Firstly, the idea initially came from the oyster omelette eaten on various occasions within chinatown. Ever since then, I was inspired to create my own various versions, in particular using mussels (being relatively cheaper) to whip up a flamboyancy. Dipped into a spicy, coconut, coriander, based curry sauce, to add that extra flavoursome touch.
Serves 1 Portion
Ingredients:
- 500g x Menai Mussels
Sauce ingredients:
- 1 x small Onion
- 1 x tsp Curry Powder (medium)
- 1 x tsp Ground Ginger
- 6 x tbsp Coconut milk
- 1 x handful of Fresh Coriander (cilantro)
- drizzle of vegetable oil
Omelette ingredients:
- 4 x medium Eggs
- 1 x tbsp Light Soy Sauce
- 1 x tsp Cornflour
- 1 x tbsp Cold water (to dilute cornflour)
- 1 x thumb sized piece of Leek
Garnish:
- Fresh Coriander
- 1 x Lime Wedge
- sliced chilli (optional)
Method:
- Preheat the hob to a medium heat. Drizzle vegetable into a pan. Allow to heat up. Add the onion, curry powder and ginger into the pan. Cook until softened. Then add the coconut milk. Stir.
- Place the fresh coriander into a blender/food processor. Add the cooked onion and spices mixture. Blend until smooth. Place into a serving dish.
- Remove any debris from the mussels. Wash under cold water. Place the mussels into a saucepan. Add cold water. Allow to boil until the mussels have opened. Drain the water and place the mussels into cold water. Allow to cool down. Discard any unopened mussels.
- Remove the mussels from their shells. Place into a bowl.
- Whisk the eggs in a mixing bowl. Add the soy. Dilute the cornflour in water and add.
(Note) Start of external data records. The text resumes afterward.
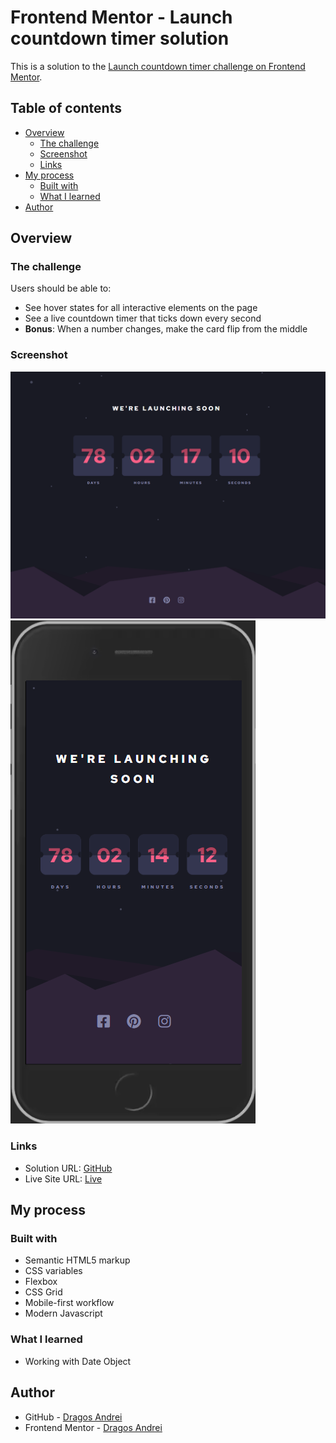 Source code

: # Frontend Mentor - Launch countdown timer solution

This is a solution to the [Launch countdown timer challenge on Frontend Mentor](https://www.frontendmentor.io/challenges/launch-countdown-timer-N0XkGfyz-).

## Table of contents

- [Overview](#overview)
  - [The challenge](#the-challenge)
  - [Screenshot](#screenshot)
  - [Links](#links)
- [My process](#my-process)
  - [Built with](#built-with)
  - [What I learned](#what-i-learned)
- [Author](#author)

## Overview

### The challenge

Users should be able to:

- See hover states for all interactive elements on the page
- See a live countdown timer that ticks down every second
- **Bonus**: When a number changes, make the card flip from the middle

### Screenshot

![desktop design](./desktop.png)
![mobile design](./mobile.png)

### Links

- Solution URL: [GitHub](https://github.com/andre1dragos/countdown.git)
- Live Site URL: [Live](https://andre1dragos.github.io/countdown/)

## My process

### Built with

- Semantic HTML5 markup
- CSS variables
- Flexbox
- CSS Grid
- Mobile-first workflow
- Modern Javascript

### What I learned

- Working with Date Object

## Author

- GitHub - [Dragos Andrei](https://github.com/andre1dragos)
- Frontend Mentor - [Dragos Andrei](https://www.frontendmentor.io/profile/andre1dragos)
Mix.
- Drizzle vegetable oil into a non stick frying pan. Place on the preheated hob. Allow to heat.
- Thinly slice the leek. Add to the heated pan. Lightly fry. Then, add the egg mixture to the pan. Add the mussels and place a lid on top. Allow to cook for 5-6 minutes on a low/medium heat.
- Turnover the omelette onto a plate. Then place back into the pan to sear the other side for roughly 15-20seconds. Remove onto a board. Cut into quarters. Garnish with coriander and a lime wedge. Accompanied by the dipping curry sauce.